● **TASK OBJECTIVE**
The listing below should be printed again word for word, without any images.

● **RECORDS PROVIDED**
--- START ---
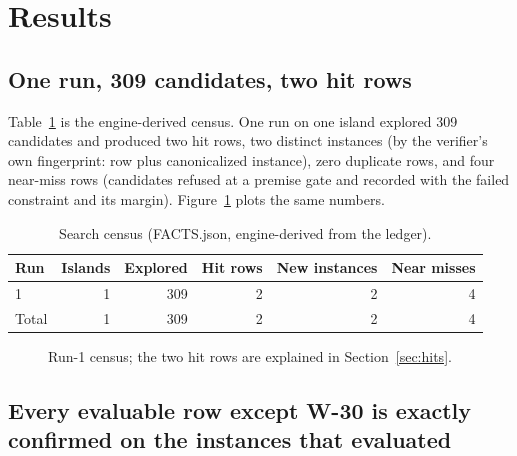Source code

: \documentclass[11pt]{article}
\begin{document}
\section{Results}

\subsection{One run, 309 candidates, two hit rows}

Table~\ref{tab:census} is the engine-derived census. One run on one island explored 309 candidates and produced two hit rows, two distinct instances (by the verifier's own fingerprint: row plus canonicalized instance), zero duplicate rows, and four near-miss rows (candidates refused at a premise gate and recorded with the failed constraint and its margin). Figure~\ref{fig:census} plots the same numbers.

\begin{table}[t]
\centering
\caption{Search census (FACTS.json, engine-derived from the ledger).}
\label{tab:census}
\begin{tabular}{lrrrrr}
\toprule
Run & Islands & Explored & Hit rows & New instances & Near misses \\
\midrule
1 & 1 & 309 & 2 & 2 & 4 \\
\midrule
Total & 1 & 309 & 2 & 2 & 4 \\
\bottomrule
\end{tabular}
\end{table}

\begin{figure}[t]
\centering
{}
\caption{Run-1 census; the two hit rows are explained in Section~\ref{sec:hits}.}
\label{fig:census}
\end{figure}

\subsection{Every evaluable row except W-30 is exactly confirmed on the instances that evaluated}
\label{sec:confirm}
\end{document}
--- END ---
● **RESULT OF THIS EXERCISE**
Source code

: \documentclass[11pt]{article}
\begin{document}
\section{Results}

\subsection{One run, 309 candidates, two hit rows}

Table~\ref{tab:census} is the engine-derived census. One run on one island explored 309 candidates and produced two hit rows, two distinct instances (by the verifier's own fingerprint: row plus canonicalized instance), zero duplicate rows, and four near-miss rows (candidates refused at a premise gate and recorded with the failed constraint and its margin). Figure~\ref{fig:census} plots the same numbers.

\begin{table}[t]
\centering
\caption{Search census (FACTS.json, engine-derived from the ledger).}
\label{tab:census}
\begin{tabular}{lrrrrr}
\toprule
Run & Islands & Explored & Hit rows & New instances & Near misses \\
\midrule
1 & 1 & 309 & 2 & 2 & 4 \\
\midrule
Total & 1 & 309 & 2 & 2 & 4 \\
\bottomrule
\end{tabular}
\end{table}

\begin{figure}[t]
\centering
{}
\caption{Run-1 census; the two hit rows are explained in Section~\ref{sec:hits}.}
\label{fig:census}
\end{figure}

\subsection{Every evaluable row except W-30 is exactly confirmed on the instances that evaluated}
\label{sec:confirm}
\end{document}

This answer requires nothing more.